With the long-term drought, or essentially the change in climate, and steady decline of water supplies on the Colorado River, residents in states such as California are increasingly suggesting why can't we pipe water to western dams much like we pipe oil now?
This isn't a new debate, but it's a topic that's going to come up more and more as water levels at Lake Mead and Lake Powell continue to shrink.
This past weekend I received an email about an editorial in the Waterways Journal, "Drought Revives Mississippi River Pipe Dreams." The editorial noted the debate going on through columns and letters to the editor in the Palm Springs, Calif., newspaper over the possibility of piping water from the Mississippi River to Lake Powell in northern Arizona.
Looking at nothing more than Google Maps, getting water the Mississippi River to Lake Powell is 1,459-mile journey from Baton Rouge, La.
Debate is heightening as states in the Colorado River are proposing cuts in water use for next year to keep Powell and Mead from reaching critically low levels -- points at which the Glen Canyon Dam could stop generating hydropower. Right now, the Bureau of Reclamation pegs it at nearly a one-in-four chance (23%) that Lake Powell is not generating power in summer 2024.
The two dams also provide drinking water to about 40 million people and irrigate an estimated 5.5 million acres of agriculture as well.
As DTN's Bryce Anderson noted last month, states in the Colorado Basin need to cut between 2 million and 4 million acre-feet of water usage in 2023 to protect the Lake Mead and Lake Powell reservoirs. That amounts to almost 25 percent.
See, "Drought and Demand Keep Shrinking Western U.S. Water Supply," https://www.dtnpf.com/…
The back-and-forth in the Palm Springs Desert Sun op-ed page has continued all month about the feasibility of diverting water from the Mississippi River. The column highlighted in the Waterways Journal argued that Louisiana and Mississippi don't need all of the water flowing down the Mississippi River. "All it does is cause flooding and massive tax expenditures to repair and strengthen dikes."

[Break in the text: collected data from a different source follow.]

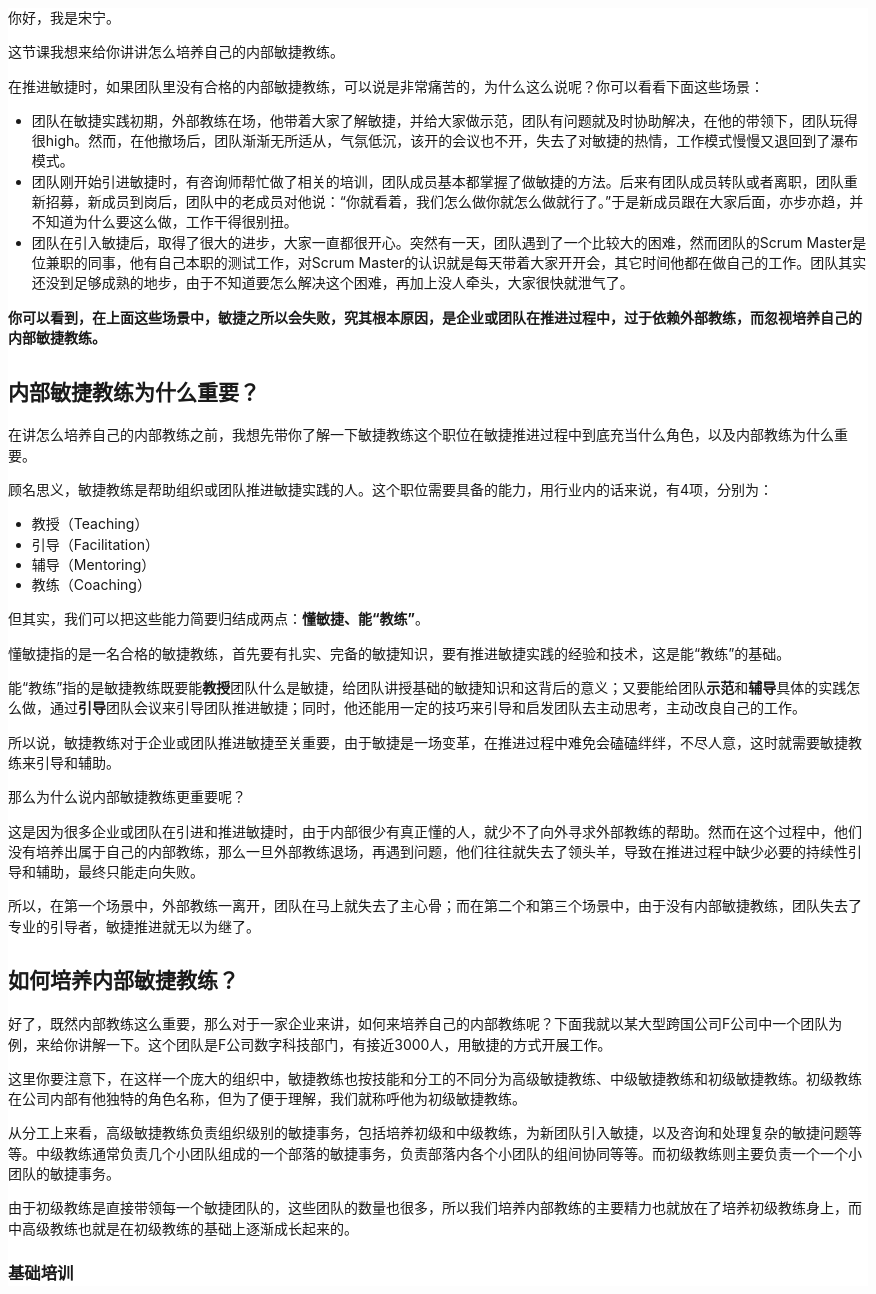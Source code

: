 <audio id="audio" title="09 | 内部教练：守护敏捷实践，求人不如求己" controls="" preload="none"><source id="mp3" src="https://static001.geekbang.org/resource/audio/bb/cb/bbf65818c7c004e30b1496e11d3565cb.mp3"></audio>

你好，我是宋宁。

这节课我想来给你讲讲怎么培养自己的内部敏捷教练。

在推进敏捷时，如果团队里没有合格的内部敏捷教练，可以说是非常痛苦的，为什么这么说呢？你可以看看下面这些场景：

- 团队在敏捷实践初期，外部教练在场，他带着大家了解敏捷，并给大家做示范，团队有问题就及时协助解决，在他的带领下，团队玩得很high。然而，在他撤场后，团队渐渐无所适从，气氛低沉，该开的会议也不开，失去了对敏捷的热情，工作模式慢慢又退回到了瀑布模式。
- 团队刚开始引进敏捷时，有咨询师帮忙做了相关的培训，团队成员基本都掌握了做敏捷的方法。后来有团队成员转队或者离职，团队重新招募，新成员到岗后，团队中的老成员对他说：“你就看着，我们怎么做你就怎么做就行了。”于是新成员跟在大家后面，亦步亦趋，并不知道为什么要这么做，工作干得很别扭。
- 团队在引入敏捷后，取得了很大的进步，大家一直都很开心。突然有一天，团队遇到了一个比较大的困难，然而团队的Scrum Master是位兼职的同事，他有自己本职的测试工作，对Scrum Master的认识就是每天带着大家开开会，其它时间他都在做自己的工作。团队其实还没到足够成熟的地步，由于不知道要怎么解决这个困难，再加上没人牵头，大家很快就泄气了。

**你可以看到，在上面这些场景中，敏捷之所以会失败，究其根本原因，是企业或团队在推进过程中，过于依赖外部教练，而忽视培养自己的内部敏捷教练。**

## 内部敏捷教练为什么重要？

在讲怎么培养自己的内部教练之前，我想先带你了解一下敏捷教练这个职位在敏捷推进过程中到底充当什么角色，以及内部教练为什么重要。

顾名思义，敏捷教练是帮助组织或团队推进敏捷实践的人。这个职位需要具备的能力，用行业内的话来说，有4项，分别为：

- 教授（Teaching）
- 引导（Facilitation）
- 辅导（Mentoring）
- 教练（Coaching）

但其实，我们可以把这些能力简要归结成两点：**懂敏捷、能“教练”**。

懂敏捷指的是一名合格的敏捷教练，首先要有扎实、完备的敏捷知识，要有推进敏捷实践的经验和技术，这是能“教练”的基础。

能“教练”指的是敏捷教练既要能**教授**团队什么是敏捷，给团队讲授基础的敏捷知识和这背后的意义；又要能给团队**示范**和**辅导**具体的实践怎么做，通过**引导**团队会议来引导团队推进敏捷；同时，他还能用一定的技巧来引导和启发团队去主动思考，主动改良自己的工作。

所以说，敏捷教练对于企业或团队推进敏捷至关重要，由于敏捷是一场变革，在推进过程中难免会磕磕绊绊，不尽人意，这时就需要敏捷教练来引导和辅助。

那么为什么说内部敏捷教练更重要呢？

这是因为很多企业或团队在引进和推进敏捷时，由于内部很少有真正懂的人，就少不了向外寻求外部教练的帮助。然而在这个过程中，他们没有培养出属于自己的内部教练，那么一旦外部教练退场，再遇到问题，他们往往就失去了领头羊，导致在推进过程中缺少必要的持续性引导和辅助，最终只能走向失败。

所以，在第一个场景中，外部教练一离开，团队在马上就失去了主心骨；而在第二个和第三个场景中，由于没有内部敏捷教练，团队失去了专业的引导者，敏捷推进就无以为继了。

## 如何培养内部敏捷教练？

好了，既然内部教练这么重要，那么对于一家企业来讲，如何来培养自己的内部教练呢？下面我就以某大型跨国公司F公司中一个团队为例，来给你讲解一下。这个团队是F公司数字科技部门，有接近3000人，用敏捷的方式开展工作。

这里你要注意下，在这样一个庞大的组织中，敏捷教练也按技能和分工的不同分为高级敏捷教练、中级敏捷教练和初级敏捷教练。初级教练在公司内部有他独特的角色名称，但为了便于理解，我们就称呼他为初级敏捷教练。

从分工上来看，高级敏捷教练负责组织级别的敏捷事务，包括培养初级和中级教练，为新团队引入敏捷，以及咨询和处理复杂的敏捷问题等等。中级教练通常负责几个小团队组成的一个部落的敏捷事务，负责部落内各个小团队的组间协同等等。而初级教练则主要负责一个一个小团队的敏捷事务。

由于初级教练是直接带领每一个敏捷团队的，这些团队的数量也很多，所以我们培养内部教练的主要精力也就放在了培养初级教练身上，而中高级教练也就是在初级教练的基础上逐渐成长起来的。

### 基础培训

Noting about 4.5 million gallons per second of Mississippi River flow past the Old River Control Structure in Louisiana, the letter writer explains diverting 250,000 gallons per second would alleviate the low water levels at both Lake Powell and Lake Mead in a year and eight months. The letter was written by Don Siefkes of San Leandro, Calif., who also happens to be the leader of the E100 Ethanol Group championing ethanol usage.
"We build a California aqueduct that saved Southern California and a crude oil pipeline across Alaska that were far more difficult than this proposal," Siefkes wrote. https://www.desertsun.com/…
The responses have been coming ever since. Some Midwesterners and others have written "less than friendly replies," noted another letter to the editor the Desert Sun that advocated for desalinization of water out of the Pacific Ocean.
Still, the Palm Springs paper isn't the only one where people are weighing in. In letter to the San Diego Union-Tribune about the federal government's push to cut water usage, noting "these cuts would be long-term, and not at all in the best interests of the region.
"An alternative and better, long-term solution would be to supplement the Colorado with water piped in from annually-flooded areas in the Midwest, the South and the East. We pipe oil across the country, so there's no reason why we can't pipe water."
Circle of Blue, which reports on water policy, also weighed in on the chances of diverting the Mississippi River. https://www.circleofblue.org/…
The Waterways Journal noted talks to tap the Mississippi River for western states goes back decades. "The Bureau of Reclamation did a thorough study of the idea of pumping Mississippi River water to Arizona in 2012, concluding that the project would cost $14 billion (in 2012 dollars) and take 30 years to complete. As recently as 2021, the Arizona state legislature urged Congress to fund a technological and feasibility study of a diversion dam and pipeline scheme to harvest floodwater from the Mississippi River to replenish the Colorado River."
Farmers and others in western Kansas have had discussions going back several years about tapping into the Missouri River for a canal that would send water to a western Kansas reservoir. In 2015, the Kansas Water Office and U.S. Army Corps of Engineers updated a 1982 study looking at diverting Missouri River water. A 360-mile canal from northeast Kansas to Utica Lake in western Kansas would cost between $5 billion to $19 billion to build, depending on the size of the aqueduct needed.
As the realities of climate change and water use continue to sink in, it's very likely there will be more proposals on the table for canals and pipes from the Midwest to the West, and it won't just come from letters to the editor.